_Your task_.
Copy every line of the data in which the word "continuous" occurs.

Plain-text document sources:
☆ ☆ ☆ ☆

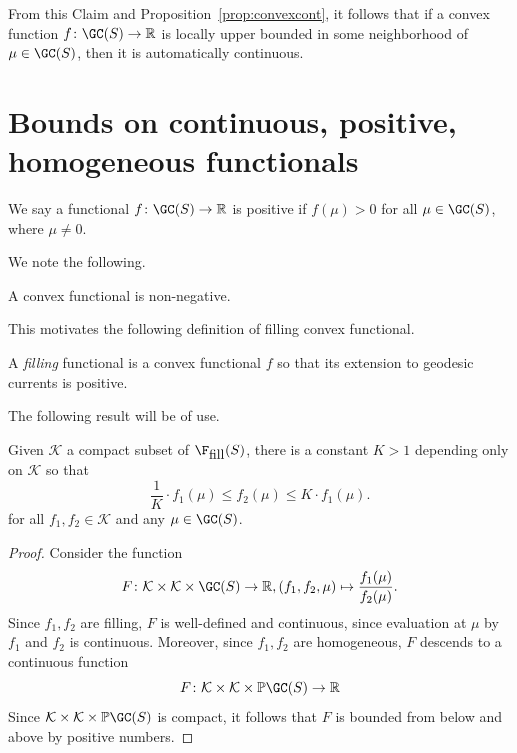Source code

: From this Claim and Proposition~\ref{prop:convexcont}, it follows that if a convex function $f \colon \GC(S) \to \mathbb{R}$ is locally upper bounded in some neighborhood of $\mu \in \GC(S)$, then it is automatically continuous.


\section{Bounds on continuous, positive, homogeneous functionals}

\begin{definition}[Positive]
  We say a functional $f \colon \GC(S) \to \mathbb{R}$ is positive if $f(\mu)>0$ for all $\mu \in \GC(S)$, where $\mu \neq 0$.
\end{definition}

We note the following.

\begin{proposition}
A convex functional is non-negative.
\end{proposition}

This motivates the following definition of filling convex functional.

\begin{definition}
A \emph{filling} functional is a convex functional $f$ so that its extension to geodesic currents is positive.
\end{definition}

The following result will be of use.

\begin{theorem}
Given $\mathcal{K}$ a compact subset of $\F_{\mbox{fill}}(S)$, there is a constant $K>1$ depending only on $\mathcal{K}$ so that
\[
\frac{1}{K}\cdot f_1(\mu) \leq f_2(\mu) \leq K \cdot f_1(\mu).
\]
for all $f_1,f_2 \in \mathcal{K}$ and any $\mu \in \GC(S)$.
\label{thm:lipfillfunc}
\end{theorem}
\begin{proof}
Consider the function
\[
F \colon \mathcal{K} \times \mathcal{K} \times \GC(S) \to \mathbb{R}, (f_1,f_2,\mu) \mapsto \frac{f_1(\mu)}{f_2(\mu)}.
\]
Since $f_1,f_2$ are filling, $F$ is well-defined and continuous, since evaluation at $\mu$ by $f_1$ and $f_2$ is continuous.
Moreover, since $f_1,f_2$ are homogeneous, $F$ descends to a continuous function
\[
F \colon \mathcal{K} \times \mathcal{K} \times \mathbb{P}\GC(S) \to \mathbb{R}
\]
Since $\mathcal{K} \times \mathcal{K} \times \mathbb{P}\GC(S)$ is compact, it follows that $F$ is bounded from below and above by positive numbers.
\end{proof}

☆ ☆ ☆ ☆

_Solution to the problem_.
: From this Claim and Proposition~\ref{prop:convexcont}, it follows that if a convex function $f \colon \GC(S) \to \mathbb{R}$ is locally upper bounded in some neighborhood of $\mu \in \GC(S)$, then it is automatically continuous.
\section{Bounds on continuous, positive, homogeneous functionals}
Since $f_1,f_2$ are filling, $F$ is well-defined and continuous, since evaluation at $\mu$ by $f_1$ and $f_2$ is continuous.
Moreover, since $f_1,f_2$ are homogeneous, $F$ descends to a continuous function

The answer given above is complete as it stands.